## GOAL OF THE EXERCISE:
Scan the material below and count each line with the string "zijn". Reply with the count alone.

====================

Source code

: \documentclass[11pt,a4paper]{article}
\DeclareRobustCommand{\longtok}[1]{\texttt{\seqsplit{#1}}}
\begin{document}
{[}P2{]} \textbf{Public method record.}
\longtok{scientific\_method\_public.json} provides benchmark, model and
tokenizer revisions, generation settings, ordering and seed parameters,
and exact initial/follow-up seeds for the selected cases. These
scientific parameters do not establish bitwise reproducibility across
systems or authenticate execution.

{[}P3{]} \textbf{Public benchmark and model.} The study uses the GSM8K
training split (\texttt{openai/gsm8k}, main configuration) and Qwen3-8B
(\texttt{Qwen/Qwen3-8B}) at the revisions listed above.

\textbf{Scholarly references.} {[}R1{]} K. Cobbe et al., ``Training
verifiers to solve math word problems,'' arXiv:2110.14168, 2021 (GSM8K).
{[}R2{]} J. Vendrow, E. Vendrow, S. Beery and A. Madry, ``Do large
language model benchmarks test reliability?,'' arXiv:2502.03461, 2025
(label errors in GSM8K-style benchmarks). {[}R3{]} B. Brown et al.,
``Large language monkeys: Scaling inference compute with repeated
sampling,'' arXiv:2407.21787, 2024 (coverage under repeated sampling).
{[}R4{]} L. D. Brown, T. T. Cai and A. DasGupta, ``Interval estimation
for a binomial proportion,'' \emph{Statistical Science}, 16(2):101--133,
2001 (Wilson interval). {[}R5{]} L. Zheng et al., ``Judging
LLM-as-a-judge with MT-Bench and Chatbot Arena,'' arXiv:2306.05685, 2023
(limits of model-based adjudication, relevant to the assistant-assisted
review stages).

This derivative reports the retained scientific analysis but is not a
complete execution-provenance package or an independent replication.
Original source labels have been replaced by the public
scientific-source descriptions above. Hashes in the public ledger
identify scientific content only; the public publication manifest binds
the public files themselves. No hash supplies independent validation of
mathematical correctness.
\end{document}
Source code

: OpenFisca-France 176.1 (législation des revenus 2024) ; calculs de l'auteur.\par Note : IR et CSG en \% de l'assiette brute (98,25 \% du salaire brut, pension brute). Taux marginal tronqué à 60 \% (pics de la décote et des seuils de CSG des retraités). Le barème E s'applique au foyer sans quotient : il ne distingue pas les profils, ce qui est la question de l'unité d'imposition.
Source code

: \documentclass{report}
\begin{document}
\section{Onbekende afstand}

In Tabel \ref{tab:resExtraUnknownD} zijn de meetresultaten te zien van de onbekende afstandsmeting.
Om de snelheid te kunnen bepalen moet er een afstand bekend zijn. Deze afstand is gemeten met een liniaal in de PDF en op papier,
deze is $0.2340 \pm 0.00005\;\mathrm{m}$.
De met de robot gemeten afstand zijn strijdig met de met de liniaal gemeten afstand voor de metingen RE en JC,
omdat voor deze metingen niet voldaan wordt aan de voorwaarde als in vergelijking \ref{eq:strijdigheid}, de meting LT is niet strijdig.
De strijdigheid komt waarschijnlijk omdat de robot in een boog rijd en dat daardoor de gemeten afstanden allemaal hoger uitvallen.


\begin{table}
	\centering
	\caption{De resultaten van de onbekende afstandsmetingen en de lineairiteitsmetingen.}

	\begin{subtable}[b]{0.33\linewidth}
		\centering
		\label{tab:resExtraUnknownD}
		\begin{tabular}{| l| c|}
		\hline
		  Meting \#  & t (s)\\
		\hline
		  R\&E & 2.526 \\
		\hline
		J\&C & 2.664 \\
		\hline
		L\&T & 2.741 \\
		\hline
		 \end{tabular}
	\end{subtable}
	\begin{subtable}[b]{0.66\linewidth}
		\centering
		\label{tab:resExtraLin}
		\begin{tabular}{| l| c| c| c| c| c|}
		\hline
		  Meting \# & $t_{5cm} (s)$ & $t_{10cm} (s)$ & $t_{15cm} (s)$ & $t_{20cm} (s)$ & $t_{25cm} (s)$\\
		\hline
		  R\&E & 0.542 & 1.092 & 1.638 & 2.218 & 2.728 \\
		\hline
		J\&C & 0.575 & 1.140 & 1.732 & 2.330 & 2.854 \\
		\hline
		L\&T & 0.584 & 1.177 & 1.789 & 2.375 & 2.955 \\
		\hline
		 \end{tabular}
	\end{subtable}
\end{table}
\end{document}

====================

## YOUR SOLUTION:
3